## Source material
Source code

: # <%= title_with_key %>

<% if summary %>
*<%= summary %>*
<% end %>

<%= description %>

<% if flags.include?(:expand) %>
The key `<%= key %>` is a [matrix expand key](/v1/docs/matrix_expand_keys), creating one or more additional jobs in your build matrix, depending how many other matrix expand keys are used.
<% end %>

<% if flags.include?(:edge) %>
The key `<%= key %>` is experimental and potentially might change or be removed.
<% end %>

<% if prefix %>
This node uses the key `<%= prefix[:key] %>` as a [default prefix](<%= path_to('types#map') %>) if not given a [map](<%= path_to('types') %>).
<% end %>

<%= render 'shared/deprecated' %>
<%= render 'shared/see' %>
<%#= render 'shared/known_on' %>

## Exercise instructions
In the material above, find each line containing the word "prefix" and copy it.

## Answer space
<% if prefix %>
This node uses the key `<%= prefix[:key] %>` as a [default prefix](<%= path_to('types#map') %>) if not given a [map](<%= path_to('types') %>).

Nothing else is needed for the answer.